Input records:

========================================

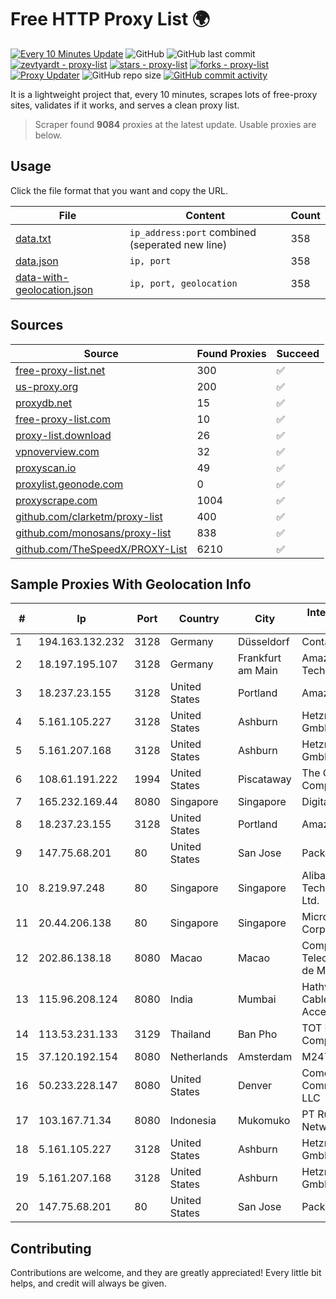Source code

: 
# Free HTTP Proxy List 🌍

[![Every 10 Minutes Update](https://github.com/mertguvencli/http-proxy-list/actions/workflows/main.yml/badge.svg?branch=main)](https://github.com/mertguvencli/http-proxy-list/actions/workflows/main.yml)
![GitHub](https://img.shields.io/github/license/mertguvencli/http-proxy-list)
![GitHub last commit](https://img.shields.io/github/last-commit/mertguvencli/http-proxy-list)
[![zevtyardt - proxy-list](https://img.shields.io/static/v1?label=zevtyardt&message=proxy-list&color=blue&logo=github)](https://github.com/zevtyardt/proxy-list "Go to GitHub repo")
[![stars - proxy-list](https://img.shields.io/github/stars/zevtyardt/proxy-list?style=social)](https://github.com/zevtyardt/proxy-list)
[![forks - proxy-list](https://img.shields.io/github/forks/zevtyardt/proxy-list?style=social)](https://github.com/zevtyardt/proxy-list)
[![Proxy Updater](https://github.com/zevtyardt/proxy-list/workflows/Proxy%20Updater/badge.svg)](https://github.com/zevtyardt/proxy-list/actions?query=workflow:"Proxy+Updater")
![GitHub repo size](https://img.shields.io/github/repo-size/zevtyardt/proxy-list)
[![GitHub commit activity](https://img.shields.io/github/commit-activity/m/zevtyardt/proxy-list?logo=commits)](https://github.com/zevtyardt/proxy-list/commits/main)

It is a lightweight project that, every 10 minutes, scrapes lots of free-proxy sites, validates if it works, and serves a clean proxy list.

> Scraper found **9084** proxies at the latest update. Usable proxies are below.

## Usage

Click the file format that you want and copy the URL.

|File|Content|Count|
|----|-------|-----|
|[data.txt](https://raw.githubusercontent.com/mertguvencli/http-proxy-list/main/proxy-list/data.txt)|`ip_address:port` combined (seperated new line)|358|
|[data.json](https://raw.githubusercontent.com/mertguvencli/http-proxy-list/main/proxy-list/data.json)|`ip, port`|358|
|[data-with-geolocation.json](https://raw.githubusercontent.com/mertguvencli/http-proxy-list/main/proxy-list/data-with-geolocation.json)|`ip, port, geolocation`|358|

## Sources

|Source|Found Proxies|Succeed|
|------|-------------|-------|
|[free-proxy-list.net](https://free-proxy-list.net)|300|✅|
|[us-proxy.org](https://www.us-proxy.org)|200|✅|
|[proxydb.net](http://proxydb.net)|15|✅|
|[free-proxy-list.com](https://free-proxy-list.com/?page=&port=&type%5B%5D=http&type%5B%5D=https&up_time=0&search=Search)|10|✅|
|[proxy-list.download](https://www.proxy-list.download/HTTP)|26|✅|
|[vpnoverview.com](https://vpnoverview.com/privacy/anonymous-browsing/free-proxy-servers)|32|✅|
|[proxyscan.io](https://www.proxyscan.io)|49|✅|
|[proxylist.geonode.com](https://proxylist.geonode.com/api/proxy-list?limit=300&page=1&sort_by=lastChecked&sort_type=desc&protocols=http,https)|0|✅|
|[proxyscrape.com](https://api.proxyscrape.com/v2/?request=displayproxies&protocol=http&timeout=10000&country=all&ssl=all&anonymity=all)|1004|✅|
|[github.com/clarketm/proxy-list](https://raw.githubusercontent.com/clarketm/proxy-list/master/proxy-list-raw.txt)|400|✅|
|[github.com/monosans/proxy-list](https://raw.githubusercontent.com/monosans/proxy-list/main/proxies/http.txt)|838|✅|
|[github.com/TheSpeedX/PROXY-List](https://raw.githubusercontent.com/TheSpeedX/PROXY-List/master/http.txt)|6210|✅|


## Sample Proxies With Geolocation Info

|#|Ip|Port|Country|City|Internet Service Provider|
|-|--|----|-------|----|-------------------------|
|1|194.163.132.232|3128|Germany|Düsseldorf|Contabo GmbH|
|2|18.197.195.107|3128|Germany|Frankfurt am Main|Amazon Technologies Inc.|
|3|18.237.23.155|3128|United States|Portland|Amazon.com, Inc.|
|4|5.161.105.227|3128|United States|Ashburn|Hetzner Online GmbH|
|5|5.161.207.168|3128|United States|Ashburn|Hetzner Online GmbH|
|6|108.61.191.222|1994|United States|Piscataway|The Constant Company|
|7|165.232.169.44|8080|Singapore|Singapore|DigitalOcean, LLC|
|8|18.237.23.155|3128|United States|Portland|Amazon.com, Inc.|
|9|147.75.68.201|80|United States|San Jose|Packet Host, Inc.|
|10|8.219.97.248|80|Singapore|Singapore|Alibaba (US) Technology Co., Ltd.|
|11|20.44.206.138|80|Singapore|Singapore|Microsoft Corporation|
|12|202.86.138.18|8080|Macao|Macao|Companhia de Telecomunicacoes de Macau|
|13|115.96.208.124|8080|India|Mumbai|Hathway IP over Cable Internet Access|
|14|113.53.231.133|3129|Thailand|Ban Pho|TOT Public Company Limited|
|15|37.120.192.154|8080|Netherlands|Amsterdam|M247 Europe SRL|
|16|50.233.228.147|8080|United States|Denver|Comcast Cable Communications, LLC|
|17|103.167.71.34|8080|Indonesia|Mukomuko|PT Rubyan Network Solution|
|18|5.161.105.227|3128|United States|Ashburn|Hetzner Online GmbH|
|19|5.161.207.168|3128|United States|Ashburn|Hetzner Online GmbH|
|20|147.75.68.201|80|United States|San Jose|Packet Host, Inc.|



## Contributing

Contributions are welcome, and they are greatly appreciated! Every
little bit helps, and credit will always be given.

========================================

What you will do: Reproduce the material in full, word for word, and omit the pictures.

Answer to this exercise:
Source code

: 
# Free HTTP Proxy List 🌍

[![Every 10 Minutes Update](https://github.com/mertguvencli/http-proxy-list/actions/workflows/main.yml/badge.svg?branch=main)](https://github.com/mertguvencli/http-proxy-list/actions/workflows/main.yml)
![GitHub](https://img.shields.io/github/license/mertguvencli/http-proxy-list)
![GitHub last commit](https://img.shields.io/github/last-commit/mertguvencli/http-proxy-list)
[![zevtyardt - proxy-list](https://img.shields.io/static/v1?label=zevtyardt&message=proxy-list&color=blue&logo=github)](https://github.com/zevtyardt/proxy-list "Go to GitHub repo")
[![stars - proxy-list](https://img.shields.io/github/stars/zevtyardt/proxy-list?style=social)](https://github.com/zevtyardt/proxy-list)
[![forks - proxy-list](https://img.shields.io/github/forks/zevtyardt/proxy-list?style=social)](https://github.com/zevtyardt/proxy-list)
[![Proxy Updater](https://github.com/zevtyardt/proxy-list/workflows/Proxy%20Updater/badge.svg)](https://github.com/zevtyardt/proxy-list/actions?query=workflow:"Proxy+Updater")
![GitHub repo size](https://img.shields.io/github/repo-size/zevtyardt/proxy-list)
[![GitHub commit activity](https://img.shields.io/github/commit-activity/m/zevtyardt/proxy-list?logo=commits)](https://github.com/zevtyardt/proxy-list/commits/main)

It is a lightweight project that, every 10 minutes, scrapes lots of free-proxy sites, validates if it works, and serves a clean proxy list.

> Scraper found **9084** proxies at the latest update. Usable proxies are below.

## Usage

Click the file format that you want and copy the URL.

|File|Content|Count|
|----|-------|-----|
|[data.txt](https://raw.githubusercontent.com/mertguvencli/http-proxy-list/main/proxy-list/data.txt)|`ip_address:port` combined (seperated new line)|358|
|[data.json](https://raw.githubusercontent.com/mertguvencli/http-proxy-list/main/proxy-list/data.json)|`ip, port`|358|
|[data-with-geolocation.json](https://raw.githubusercontent.com/mertguvencli/http-proxy-list/main/proxy-list/data-with-geolocation.json)|`ip, port, geolocation`|358|

## Sources

|Source|Found Proxies|Succeed|
|------|-------------|-------|
|[free-proxy-list.net](https://free-proxy-list.net)|300|✅|
|[us-proxy.org](https://www.us-proxy.org)|200|✅|
|[proxydb.net](http://proxydb.net)|15|✅|
|[free-proxy-list.com](https://free-proxy-list.com/?page=&port=&type%5B%5D=http&type%5B%5D=https&up_time=0&search=Search)|10|✅|
|[proxy-list.download](https://www.proxy-list.download/HTTP)|26|✅|
|[vpnoverview.com](https://vpnoverview.com/privacy/anonymous-browsing/free-proxy-servers)|32|✅|
|[proxyscan.io](https://www.proxyscan.io)|49|✅|
|[proxylist.geonode.com](https://proxylist.geonode.com/api/proxy-list?limit=300&page=1&sort_by=lastChecked&sort_type=desc&protocols=http,https)|0|✅|
|[proxyscrape.com](https://api.proxyscrape.com/v2/?request=displayproxies&protocol=http&timeout=10000&country=all&ssl=all&anonymity=all)|1004|✅|
|[github.com/clarketm/proxy-list](https://raw.githubusercontent.com/clarketm/proxy-list/master/proxy-list-raw.txt)|400|✅|
|[github.com/monosans/proxy-list](https://raw.githubusercontent.com/monosans/proxy-list/main/proxies/http.txt)|838|✅|
|[github.com/TheSpeedX/PROXY-List](https://raw.githubusercontent.com/TheSpeedX/PROXY-List/master/http.txt)|6210|✅|


## Sample Proxies With Geolocation Info

|#|Ip|Port|Country|City|Internet Service Provider|
|-|--|----|-------|----|-------------------------|
|1|194.163.132.232|3128|Germany|Düsseldorf|Contabo GmbH|
|2|18.197.195.107|3128|Germany|Frankfurt am Main|Amazon Technologies Inc.|
|3|18.237.23.155|3128|United States|Portland|Amazon.com, Inc.|
|4|5.161.105.227|3128|United States|Ashburn|Hetzner Online GmbH|
|5|5.161.207.168|3128|United States|Ashburn|Hetzner Online GmbH|
|6|108.61.191.222|1994|United States|Piscataway|The Constant Company|
|7|165.232.169.44|8080|Singapore|Singapore|DigitalOcean, LLC|
|8|18.237.23.155|3128|United States|Portland|Amazon.com, Inc.|
|9|147.75.68.201|80|United States|San Jose|Packet Host, Inc.|
|10|8.219.97.248|80|Singapore|Singapore|Alibaba (US) Technology Co., Ltd.|
|11|20.44.206.138|80|Singapore|Singapore|Microsoft Corporation|
|12|202.86.138.18|8080|Macao|Macao|Companhia de Telecomunicacoes de Macau|
|13|115.96.208.124|8080|India|Mumbai|Hathway IP over Cable Internet Access|
|14|113.53.231.133|3129|Thailand|Ban Pho|TOT Public Company Limited|
|15|37.120.192.154|8080|Netherlands|Amsterdam|M247 Europe SRL|
|16|50.233.228.147|8080|United States|Denver|Comcast Cable Communications, LLC|
|17|103.167.71.34|8080|Indonesia|Mukomuko|PT Rubyan Network Solution|
|18|5.161.105.227|3128|United States|Ashburn|Hetzner Online GmbH|
|19|5.161.207.168|3128|United States|Ashburn|Hetzner Online GmbH|
|20|147.75.68.201|80|United States|San Jose|Packet Host, Inc.|



## Contributing

Contributions are welcome, and they are greatly appreciated! Every
little bit helps, and credit will always be given.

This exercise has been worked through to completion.